Charger locking mechanism

A locking mechanism for locking a first member that is inserted into a second member into a first member, such as to secure an inductive coupler in a charge port while it is used to charge an electric vehicle. The locking mechanism prevents premature or malicious removal of the coupler before charging has been completed. The locking mechanism has logic that allows a user to set the lock in the charge port prior to insertion of the coupler. The locking mechanism has an actuator coupled to a rotatable link that is rotated thereby. A first pin is coupled to the rotatable link and a hole disposed in the first member that mates with the first pin to lock the inductive coupler in the charge port. A spring loaded release mechanism coupled to the first pin that permits the first pin to slide into the hole. Motion of the cable and the release mechanism releases and locks the first pin in the hole, or retracts the first pin from the hole, thus locking and unlocking the locking mechanism.

BACKGROUND 
The present invention relates generally to locking mechanisms, and more 
particularly, to a locking mechanism for use with an inductive charger. 
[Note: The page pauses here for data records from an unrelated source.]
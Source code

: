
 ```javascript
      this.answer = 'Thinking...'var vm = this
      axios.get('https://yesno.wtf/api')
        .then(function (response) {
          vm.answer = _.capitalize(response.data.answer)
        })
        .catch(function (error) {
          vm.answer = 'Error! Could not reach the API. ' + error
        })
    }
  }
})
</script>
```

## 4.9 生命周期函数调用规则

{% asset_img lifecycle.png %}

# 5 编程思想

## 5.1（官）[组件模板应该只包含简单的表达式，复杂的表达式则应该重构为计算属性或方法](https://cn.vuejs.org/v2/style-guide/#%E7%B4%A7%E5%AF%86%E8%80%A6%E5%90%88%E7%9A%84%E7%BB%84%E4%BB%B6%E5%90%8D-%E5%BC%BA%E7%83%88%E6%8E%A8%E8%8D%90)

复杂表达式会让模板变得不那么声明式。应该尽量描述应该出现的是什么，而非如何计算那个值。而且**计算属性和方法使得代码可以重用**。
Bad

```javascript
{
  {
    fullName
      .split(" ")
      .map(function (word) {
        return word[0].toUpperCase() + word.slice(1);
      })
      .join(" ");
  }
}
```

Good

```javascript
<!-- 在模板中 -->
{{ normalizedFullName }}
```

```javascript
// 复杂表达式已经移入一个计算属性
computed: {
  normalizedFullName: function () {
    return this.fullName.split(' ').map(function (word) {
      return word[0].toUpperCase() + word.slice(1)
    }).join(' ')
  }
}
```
The assignee of the present invention designs and manufactures inductive 
charging systems for use in charging electric vehicles. The charging 
system employs a charge port into which an inductive coupler is inserted 
to charge the electric vehicle. It has been determined that there is a 
need for a locking mechanism that secures the inductive coupler in the 
charge port during the charging process. There is no known prior art for 
such a locking mechanism. 
Although there have not been any previous inductive coupled chargers built 
with a locking feature, there have been other designs developed by the 
assignee of the present invention that grabbed the coupler from the side 
at locations where tactile feel and EMI indents are located. This approach 
has tolerance problems, and does not solidly lock the coupler in place. 
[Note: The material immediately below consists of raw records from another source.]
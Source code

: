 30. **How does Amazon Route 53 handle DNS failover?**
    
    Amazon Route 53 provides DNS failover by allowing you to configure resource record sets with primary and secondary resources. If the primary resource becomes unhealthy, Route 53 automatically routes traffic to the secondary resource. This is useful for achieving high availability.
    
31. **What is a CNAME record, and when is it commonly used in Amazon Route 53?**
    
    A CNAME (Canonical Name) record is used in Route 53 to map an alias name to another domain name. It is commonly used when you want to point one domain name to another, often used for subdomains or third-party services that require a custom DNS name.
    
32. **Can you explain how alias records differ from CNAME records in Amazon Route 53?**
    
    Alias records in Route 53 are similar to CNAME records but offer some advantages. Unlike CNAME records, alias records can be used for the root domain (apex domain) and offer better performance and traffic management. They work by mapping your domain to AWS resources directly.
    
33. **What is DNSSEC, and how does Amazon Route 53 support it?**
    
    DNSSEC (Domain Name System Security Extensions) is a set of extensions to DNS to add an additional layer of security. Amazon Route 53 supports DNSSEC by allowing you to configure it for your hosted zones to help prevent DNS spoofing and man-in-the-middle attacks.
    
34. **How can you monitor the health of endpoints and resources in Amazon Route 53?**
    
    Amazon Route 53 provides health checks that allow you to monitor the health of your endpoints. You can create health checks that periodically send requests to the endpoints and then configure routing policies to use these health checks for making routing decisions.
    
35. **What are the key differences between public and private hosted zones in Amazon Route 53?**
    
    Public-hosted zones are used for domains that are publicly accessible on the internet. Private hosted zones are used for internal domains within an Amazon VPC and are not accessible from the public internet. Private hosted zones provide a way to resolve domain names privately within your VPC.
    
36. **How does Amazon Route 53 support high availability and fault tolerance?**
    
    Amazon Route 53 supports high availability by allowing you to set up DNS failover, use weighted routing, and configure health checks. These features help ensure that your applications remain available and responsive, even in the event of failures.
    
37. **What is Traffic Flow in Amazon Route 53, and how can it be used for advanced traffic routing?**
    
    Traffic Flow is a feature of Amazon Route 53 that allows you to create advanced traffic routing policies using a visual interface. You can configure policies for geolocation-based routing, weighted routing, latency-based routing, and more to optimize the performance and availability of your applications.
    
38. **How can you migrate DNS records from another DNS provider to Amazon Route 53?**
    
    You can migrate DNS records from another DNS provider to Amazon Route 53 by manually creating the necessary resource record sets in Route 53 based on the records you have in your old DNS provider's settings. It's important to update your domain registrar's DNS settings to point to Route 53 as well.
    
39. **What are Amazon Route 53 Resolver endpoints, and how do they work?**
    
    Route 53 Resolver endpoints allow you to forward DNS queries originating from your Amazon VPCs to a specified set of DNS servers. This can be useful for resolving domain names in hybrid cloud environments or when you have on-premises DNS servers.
Accordingly, it is an objective of the present invention to provide for a 
locking mechanism that locks a first member that is inserted into a second 
member. It is a further objective of the present invention to provide for 
a locking mechanism that secures an inductive coupler in a charge port of 
an inductive charger during charging. 
SUMMARY OF THE INVENTION 
To meet the above and other objectives, the present invention is a locking 
mechanism for locking a first member that is inserted into a second 
member. More particularly, the locking mechanism may be used to secure an 
inductive coupler in a charge port while it is used to charge an electric 
vehicle. The locking mechanism prevents premature or malicious removal of 
the coupler before charging has been completed. The locking mechanism has 
logic that allows a user to set the lock in the charge port prior to 
insertion of the coupler. This is accomplished with a simple push pull 
motion of a lock actuator. 
More particularly, the locking mechanism comprises a lock actuator that is 
coupled to a rotatable link by a cable that is used to rotate the 
rotatable link. A first pin is coupled to the rotatable link, and is 
caused to slide laterally as a result of motion of he rotatable link. A 
hole disposed in the first member is designed to mate with the first pin 
to lock the first member in the second member. A spring loaded release 
mechanism is coupled to the first pin that locks the pin in an "armed" 
position and then permits it to slide into the hole when it is disengaged. 
Motion of the cable and release mechanism thus releases and locks the 
first pin in the hole or retracts the first pin from the hole, thus 
locking and unlocking the locking mechanism. 
The lock actuator may be a motor or solenoid, for example. The locking 
mechanism may comprise a pin delay mechanism that cooperates with a 
compression spring, a fixed bracket or stop, and two cable stops to insert 
the first pin in and remove the first pin from the hole. The first pin 
comprises a groove, and the spring loaded release mechanism may comprise a 
torsion spring, a lever arm coupled to the torsion spring that has a slot 
that mates with the groove in the first pin, and a second pin extends from 
the lever arm and engages a slot a the first member and that pushes the 
second pin to rotate the lever arm out of the groove in the first pin, 
thus permitting the first pin to slide into the hole. The pin delay 
mechanism thus delays the motion of the first pin into the hole by locking 
it into a firing position prior to actuation of the release mechanism.

DETAILED DESCRIPTION 
Referring to the drawing figures, FIGS. 1a and 1b show top and side views, 
respectively, of a portion of an inductive charging system 10 employing a 
locking mechanism 20 in accordance with the principles of the present 
invention. In FIG. 1b, the charging coupler 12 is partially inserted into 
the charge port 11. FIGS. 2a and 2b show views of the locking mechanism 20 
wherein the charging coupler 12 is fully inserted into the charge port 11. 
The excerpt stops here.